Other contributions were formally more sophisticated but still didn't have much to say. Featured near the show's entrance was Sanford Biggers' portrait of black martial arts star Jim Kelly in black and white rice. Elsewhere the artist had suspended Chinese slippers from bling-chains strung overhead in the gallery, recalling the practice of tossing sneakers over telephone wires on street corners. With almost formulaic precision Biggers conflates distinctly Asian and black social and formal references. No questions are asked, no opinions are offered. Kori Newkirk's neon Ninja stars sticking into the wall are similarly vague, visually interesting but vacant; Luis Gispert's motion-sensor audio chamber is startling, but the fun is brief. And in a masterpiece of laziness from a normally wry Conceptualist, David Hammons placed a gong in the gallery, accompanied by the obtuse explanation 'Rap music and kung fu have the same level of madness to me. They're not about cultural exchange'. Was he forced to participate?

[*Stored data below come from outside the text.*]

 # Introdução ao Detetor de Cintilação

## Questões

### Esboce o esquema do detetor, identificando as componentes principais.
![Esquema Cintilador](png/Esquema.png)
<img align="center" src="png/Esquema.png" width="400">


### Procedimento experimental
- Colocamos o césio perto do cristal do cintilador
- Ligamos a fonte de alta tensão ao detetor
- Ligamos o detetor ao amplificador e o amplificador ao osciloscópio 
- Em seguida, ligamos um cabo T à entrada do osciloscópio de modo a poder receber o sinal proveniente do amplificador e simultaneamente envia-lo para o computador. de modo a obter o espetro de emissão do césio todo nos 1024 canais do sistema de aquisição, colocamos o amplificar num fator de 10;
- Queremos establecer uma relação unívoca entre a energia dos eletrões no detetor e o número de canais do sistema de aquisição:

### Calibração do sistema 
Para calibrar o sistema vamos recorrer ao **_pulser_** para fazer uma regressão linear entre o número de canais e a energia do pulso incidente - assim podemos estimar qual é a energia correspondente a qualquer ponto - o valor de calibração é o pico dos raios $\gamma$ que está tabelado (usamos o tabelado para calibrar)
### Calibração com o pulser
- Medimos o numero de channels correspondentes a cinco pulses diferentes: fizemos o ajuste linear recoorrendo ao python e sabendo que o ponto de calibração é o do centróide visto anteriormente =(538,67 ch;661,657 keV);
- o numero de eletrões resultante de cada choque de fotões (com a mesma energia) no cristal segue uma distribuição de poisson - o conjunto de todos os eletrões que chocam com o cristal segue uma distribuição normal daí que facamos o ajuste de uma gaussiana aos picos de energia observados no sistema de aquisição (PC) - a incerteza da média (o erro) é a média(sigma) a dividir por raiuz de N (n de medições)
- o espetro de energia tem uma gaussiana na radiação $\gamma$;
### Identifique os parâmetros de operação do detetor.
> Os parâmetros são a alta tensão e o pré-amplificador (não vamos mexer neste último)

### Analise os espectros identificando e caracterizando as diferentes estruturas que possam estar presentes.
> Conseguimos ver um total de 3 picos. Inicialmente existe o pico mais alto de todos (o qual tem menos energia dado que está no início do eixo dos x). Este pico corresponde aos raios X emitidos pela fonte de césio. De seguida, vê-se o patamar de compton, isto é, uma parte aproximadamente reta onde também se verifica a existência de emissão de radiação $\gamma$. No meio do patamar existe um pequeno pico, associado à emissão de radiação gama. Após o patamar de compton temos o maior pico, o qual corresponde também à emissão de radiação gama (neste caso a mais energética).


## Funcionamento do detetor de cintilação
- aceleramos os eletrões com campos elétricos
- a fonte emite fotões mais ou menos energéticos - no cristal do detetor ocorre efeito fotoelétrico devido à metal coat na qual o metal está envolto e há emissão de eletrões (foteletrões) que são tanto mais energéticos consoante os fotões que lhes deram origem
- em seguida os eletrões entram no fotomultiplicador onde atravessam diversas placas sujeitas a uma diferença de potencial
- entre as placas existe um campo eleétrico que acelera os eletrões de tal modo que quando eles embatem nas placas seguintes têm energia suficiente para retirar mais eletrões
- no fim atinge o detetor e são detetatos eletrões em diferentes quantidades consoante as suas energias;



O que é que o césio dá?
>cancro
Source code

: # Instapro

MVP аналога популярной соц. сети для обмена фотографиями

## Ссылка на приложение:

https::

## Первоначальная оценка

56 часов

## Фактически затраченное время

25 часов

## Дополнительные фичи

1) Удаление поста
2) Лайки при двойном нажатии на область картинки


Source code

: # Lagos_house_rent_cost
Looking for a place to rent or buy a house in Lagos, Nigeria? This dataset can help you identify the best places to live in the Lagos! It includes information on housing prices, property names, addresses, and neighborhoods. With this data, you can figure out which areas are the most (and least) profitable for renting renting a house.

The best pieces in the show were somewhat distant from the subject matter chosen by the majority of the artists. David Huffman's airy canvases are like black Jules Verne fantasias peopled by Afro-Futurist spacemen, drawn over layers of gauzy washes that suggest Chinese landscape painting. For Live Evil (2003) Paul Pfeiffer demonically abstracted Michael Jackson into a Baconesque Indian miniature that slithers back and forth like some breed of Star Wars monster we've created. Ellen Gallagher's new series of five handmade 16mm projections done in collaboration with Edgar Cleijne, Murmur (2003), were made frame by frame, in some cases by scratching directly into the negative. Each is characteristically labour-intensive, and maintains Gallagher's uncanny feel for texture which is evident in the surfaces of her mutilated drawings, or those of her paintings included here. An appropriation of old sci-fi footage, in which aliens seem to be replacing humans, injects fear into the hybridization motif of the show, otherwise assumed to be something to celebrate unconditionally.
Are we to take the artworks in this exhibition as analyses of Afro-Asian cultural affinities, or as cultural products that in themselves form a part of the larger phenomenon? Kim seems to favour the latter, offering 'Black Belt' as an exploration of this polycultural realm not as it is perceived, but as it is formed. Such a distinction, however, is neither tenable nor flattering in this case. As analyses, the works here mostly offer too little in the way of assessment, and take too few positions. But as pure cultural products - culture 'as it is formed' - they contain less food for thought than the bulk of films and music that are bred from Afro-Asian cross-pollination. What makes art a vital but separate corollary to popular culture is self-awareness (though not irony, per se), an ability to integrate making with perception in a way that usually begets a kind of criticality. With that largely absent in 'Black Belt', one was left to imagine what might have come of a more focused show, organized with a tougher curatorial hand.